The turn inside the woods resulted in a delightful surprise: a small village in the mountains with a hotel to rest.
The backlight of her phone illuminated the dark, dense room. The time read a few minutes passed the witching hour. She managed to sleep thirty-three minutes—a bit unfair when compared to traveling hours to her destination. But the night was pitch-black on the roads nestled between the thicket of woods and far too dangerous to keep driving.
The air up in the mountains felt odd, almost too thick to breathe in. Stephanie was in no position to complain. She needed to rest at least one night before making the trip up to Humboldt County. It was impossible to rest when unease crawled up her leg. The feeling clung to her, like a leech draining her senses.
Still, she resisted the pull of the unconscious warmth. Her mouth was dry, thick with cotton. She jolted up and out of bed, staggering to the door. The guard rails guided her down three flights of stairs. At the corner of her eye, she saw the front desk. She wobbled forward, stretching her arm toward the reception bell. As she neared, she saw the ghostly silhouette of the receptionist. Relief flushed across her face.
“Excuse me,” she said, her voice hoarse.
There was no answer. Stephanie rang the bell, repeated herself.
But the silhouette remained, and a layer of stillness she hadn’t noticed before circled the person in front of her. She reached out, and spun her around in the chair.
A jolt of terror burrowed itself at the base of her skull. She felt its heaviness hold her down, blocking her lungs from performing. In front of her, the receptionist sat slumped, her jaw slacked to the side and her cheeks sucked in as if she was drained of life. Her skin reeked of copper, potent and pungent. But her eyes followed Stephanie as she swayed in terror.

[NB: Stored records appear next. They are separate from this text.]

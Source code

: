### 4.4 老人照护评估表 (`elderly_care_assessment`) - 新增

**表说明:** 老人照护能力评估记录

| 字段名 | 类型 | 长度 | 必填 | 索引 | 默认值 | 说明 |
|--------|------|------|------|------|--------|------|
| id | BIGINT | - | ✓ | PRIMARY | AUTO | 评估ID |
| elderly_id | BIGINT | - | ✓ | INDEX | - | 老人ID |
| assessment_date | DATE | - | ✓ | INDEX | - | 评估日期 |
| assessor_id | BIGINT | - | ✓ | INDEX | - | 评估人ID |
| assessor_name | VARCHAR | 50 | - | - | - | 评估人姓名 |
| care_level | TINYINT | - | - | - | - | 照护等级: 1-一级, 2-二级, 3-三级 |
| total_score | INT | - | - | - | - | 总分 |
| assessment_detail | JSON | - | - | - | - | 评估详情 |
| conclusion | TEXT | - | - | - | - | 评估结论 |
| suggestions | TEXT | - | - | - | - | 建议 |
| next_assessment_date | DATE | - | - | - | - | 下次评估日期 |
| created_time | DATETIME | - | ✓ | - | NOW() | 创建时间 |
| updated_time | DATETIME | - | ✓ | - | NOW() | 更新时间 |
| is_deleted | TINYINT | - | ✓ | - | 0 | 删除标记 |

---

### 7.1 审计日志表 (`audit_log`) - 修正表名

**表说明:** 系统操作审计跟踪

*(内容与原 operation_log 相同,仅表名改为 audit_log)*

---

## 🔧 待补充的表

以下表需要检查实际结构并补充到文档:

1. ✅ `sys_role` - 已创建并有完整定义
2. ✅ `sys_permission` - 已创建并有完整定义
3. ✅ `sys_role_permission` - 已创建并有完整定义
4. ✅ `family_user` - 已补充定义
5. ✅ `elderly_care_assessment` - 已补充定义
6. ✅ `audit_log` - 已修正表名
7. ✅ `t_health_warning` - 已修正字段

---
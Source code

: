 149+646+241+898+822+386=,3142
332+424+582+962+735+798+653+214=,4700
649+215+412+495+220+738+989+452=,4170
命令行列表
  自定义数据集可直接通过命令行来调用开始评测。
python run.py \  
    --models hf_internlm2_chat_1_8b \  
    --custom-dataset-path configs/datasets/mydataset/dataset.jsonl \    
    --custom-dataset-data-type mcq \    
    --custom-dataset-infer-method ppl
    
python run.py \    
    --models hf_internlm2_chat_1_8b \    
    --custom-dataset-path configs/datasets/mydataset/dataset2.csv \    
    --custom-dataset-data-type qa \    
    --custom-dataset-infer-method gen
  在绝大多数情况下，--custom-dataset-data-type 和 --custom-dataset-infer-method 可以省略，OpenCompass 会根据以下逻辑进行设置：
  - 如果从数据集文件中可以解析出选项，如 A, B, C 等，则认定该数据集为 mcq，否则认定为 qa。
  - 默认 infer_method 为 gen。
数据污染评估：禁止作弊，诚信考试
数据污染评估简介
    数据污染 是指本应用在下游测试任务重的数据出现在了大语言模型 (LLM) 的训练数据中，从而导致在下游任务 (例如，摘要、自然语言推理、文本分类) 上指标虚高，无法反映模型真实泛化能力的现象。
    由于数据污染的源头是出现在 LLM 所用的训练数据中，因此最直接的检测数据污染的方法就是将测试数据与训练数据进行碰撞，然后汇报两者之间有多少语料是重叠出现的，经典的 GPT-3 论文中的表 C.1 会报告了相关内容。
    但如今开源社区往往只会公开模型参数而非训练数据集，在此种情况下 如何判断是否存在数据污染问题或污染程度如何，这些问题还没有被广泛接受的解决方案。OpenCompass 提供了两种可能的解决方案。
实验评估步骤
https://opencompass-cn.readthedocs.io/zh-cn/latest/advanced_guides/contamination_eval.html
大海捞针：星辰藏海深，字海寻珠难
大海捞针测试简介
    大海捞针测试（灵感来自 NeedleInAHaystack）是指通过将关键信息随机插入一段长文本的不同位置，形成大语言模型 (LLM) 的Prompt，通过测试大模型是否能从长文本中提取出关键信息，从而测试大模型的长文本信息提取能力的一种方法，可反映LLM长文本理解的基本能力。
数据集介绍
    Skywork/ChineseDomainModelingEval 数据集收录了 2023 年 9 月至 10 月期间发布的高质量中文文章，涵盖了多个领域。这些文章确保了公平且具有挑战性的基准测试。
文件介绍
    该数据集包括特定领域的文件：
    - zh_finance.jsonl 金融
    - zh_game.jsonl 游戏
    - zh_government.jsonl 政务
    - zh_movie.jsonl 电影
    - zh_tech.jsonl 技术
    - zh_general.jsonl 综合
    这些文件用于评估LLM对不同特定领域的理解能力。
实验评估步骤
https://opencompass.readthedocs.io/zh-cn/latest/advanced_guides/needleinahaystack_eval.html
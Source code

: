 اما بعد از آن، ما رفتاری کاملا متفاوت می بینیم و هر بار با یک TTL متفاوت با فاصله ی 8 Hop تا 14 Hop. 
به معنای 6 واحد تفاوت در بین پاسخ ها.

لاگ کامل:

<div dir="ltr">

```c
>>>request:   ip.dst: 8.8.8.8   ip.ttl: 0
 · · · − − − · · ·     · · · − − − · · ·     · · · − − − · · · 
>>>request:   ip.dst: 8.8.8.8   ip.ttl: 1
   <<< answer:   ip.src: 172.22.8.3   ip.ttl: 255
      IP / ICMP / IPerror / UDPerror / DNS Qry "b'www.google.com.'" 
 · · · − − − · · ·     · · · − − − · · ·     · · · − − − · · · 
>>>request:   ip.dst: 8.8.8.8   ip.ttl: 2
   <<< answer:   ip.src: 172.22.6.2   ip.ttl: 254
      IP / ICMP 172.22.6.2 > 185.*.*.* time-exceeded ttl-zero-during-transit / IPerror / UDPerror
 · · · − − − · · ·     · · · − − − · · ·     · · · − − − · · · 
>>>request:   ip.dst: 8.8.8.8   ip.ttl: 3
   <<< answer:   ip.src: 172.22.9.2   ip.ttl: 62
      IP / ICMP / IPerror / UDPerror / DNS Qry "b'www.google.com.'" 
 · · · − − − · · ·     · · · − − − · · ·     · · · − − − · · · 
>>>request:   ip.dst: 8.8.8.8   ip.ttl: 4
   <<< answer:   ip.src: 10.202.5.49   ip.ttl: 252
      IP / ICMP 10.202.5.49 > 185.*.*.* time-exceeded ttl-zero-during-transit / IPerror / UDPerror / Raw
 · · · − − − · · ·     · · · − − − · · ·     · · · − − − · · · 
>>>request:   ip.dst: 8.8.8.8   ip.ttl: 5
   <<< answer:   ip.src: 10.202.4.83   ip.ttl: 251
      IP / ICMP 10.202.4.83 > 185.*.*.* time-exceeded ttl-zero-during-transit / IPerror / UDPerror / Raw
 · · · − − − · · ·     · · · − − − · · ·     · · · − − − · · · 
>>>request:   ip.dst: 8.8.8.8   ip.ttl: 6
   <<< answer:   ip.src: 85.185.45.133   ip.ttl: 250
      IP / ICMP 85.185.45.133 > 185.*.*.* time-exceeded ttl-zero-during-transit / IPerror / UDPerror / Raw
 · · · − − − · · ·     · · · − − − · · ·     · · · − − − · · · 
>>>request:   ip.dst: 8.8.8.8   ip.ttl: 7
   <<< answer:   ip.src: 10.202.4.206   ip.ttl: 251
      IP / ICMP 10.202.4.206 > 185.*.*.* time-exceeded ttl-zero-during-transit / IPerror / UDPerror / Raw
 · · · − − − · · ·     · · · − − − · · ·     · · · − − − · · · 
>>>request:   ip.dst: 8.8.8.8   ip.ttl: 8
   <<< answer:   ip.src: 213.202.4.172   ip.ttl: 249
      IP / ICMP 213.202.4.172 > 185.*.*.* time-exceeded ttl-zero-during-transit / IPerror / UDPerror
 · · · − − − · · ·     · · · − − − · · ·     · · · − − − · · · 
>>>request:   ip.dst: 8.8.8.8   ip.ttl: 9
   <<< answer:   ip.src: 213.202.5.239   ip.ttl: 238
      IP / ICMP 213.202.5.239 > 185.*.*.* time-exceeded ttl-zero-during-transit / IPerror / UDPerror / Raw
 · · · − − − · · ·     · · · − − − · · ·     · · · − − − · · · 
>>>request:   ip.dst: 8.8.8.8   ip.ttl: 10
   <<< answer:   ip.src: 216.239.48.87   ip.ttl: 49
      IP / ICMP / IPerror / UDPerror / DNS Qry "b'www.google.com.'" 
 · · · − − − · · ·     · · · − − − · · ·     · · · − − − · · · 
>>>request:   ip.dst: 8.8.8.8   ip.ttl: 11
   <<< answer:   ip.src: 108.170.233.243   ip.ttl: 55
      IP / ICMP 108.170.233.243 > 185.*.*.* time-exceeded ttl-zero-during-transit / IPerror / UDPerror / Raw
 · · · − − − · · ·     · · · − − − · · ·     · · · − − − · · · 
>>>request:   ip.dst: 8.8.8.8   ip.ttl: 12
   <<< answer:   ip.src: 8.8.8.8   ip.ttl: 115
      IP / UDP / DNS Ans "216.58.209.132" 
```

Stephanie’s eyes diverted to strange shapes on the top of the receptionist’s head, sticking out like two open cellar doors. Curiosity crept alongside her terror as she leaned forward, the eyes still following her.
She peered inside. The terror spread like venom, petrified her in place, unable to lift a finger. She gasped for air, silently choking on her lack of breath.
There were two small puncture holes on the most profound groove of the girl’s brain—one on each hemisphere. The brain pulsed, as if it was breathing, sloshed around in the clear fluid. Stephanie felt the urge of her dinner well up into her throat from the sound of the wetness.
The silence was broken by a thousand clicks, small taps on the ground, sounding closer, and closer, and closer. In a moment, the clicks stopped at her feet, circling her. And just like the receptionist, Stephanie’s eyes followed the movement, noticing a pair of long, slender antennae peering from the darkness.
In an instant they disappeared and reappeared behind the receptionist’s shoulder. Stephanie swallowed her dinner, forcing chunks of undigested macaroni and cheese down into the pit of her stomach.
As she turned her gaze to the girl’s other shoulder, it disappeared again. They appeared through the girl’s hanging hair, behind her neck, only to disappear in an eye’s blink.
Stephanie scanned the girl, searching for what she didn’t know loomed in the darkness. But as she flicked her gaze upon the girl’s head, she saw what she feared. A centipede—thick and slimy—twirling its antennae, as if sniffing the fear in the air. She stared at the horrible thing with its thousand legs, feeling the surface of the head.
And then it stopped, frozen in its movement. Its top segment slithered, slowly, into the head, burrowing its two large fangs into the holes she noticed before. The rest of its body twisted, circling around the front of the opening and wormed its way inside, its hooked legs closing the doors on the way inside.
The receptionist straightened, her jaw in place, face full of life. The warmth in her eyes was welcoming.
“How may I help you?” Her confidence beamed on her face.
Stephanie ran. She didn’t know how, but she ran—ran up the stairs so fast until her lungs pumped fire.
Her keys lay beside the bed on the nightstand. She grabbed them, her phone and bolted out the door and down the stairs, skipping a few.
In her haste, she fumbled the keys somewhere in the darkness of the stairs. The lights were dim, not illuminating enough to help her see. Her breathing burned, nostrils flared desperate for air. Her heart pulsed, beat over her panicked squeals as her hands searched the stairs.
She realized she held her phone in one hand and turned on the flashlight. Frantically, she flashed the light up and down the stairs and caught a small glint at the bottom, close to the ground floor. She flew to them.
Stephanie picked the keys up, gripped them and tore past the receptionist desk, eyes following her out the front door, which stayed open from the force of her body pushing forward.
The car beeped, unlocking. She ran inside the driver’s seat and pressed the car on.
As the headlights turned on, she was met with dozens of people standing in front of her car. She looked at each one, her gaze flicking from person to person. They looked off somehow. And just as she switched the car into drive, the masses opened their mouths in unison and said: “How may I help you?”
She sped down the mountain curves, eyes locked on the road, never daring to look back.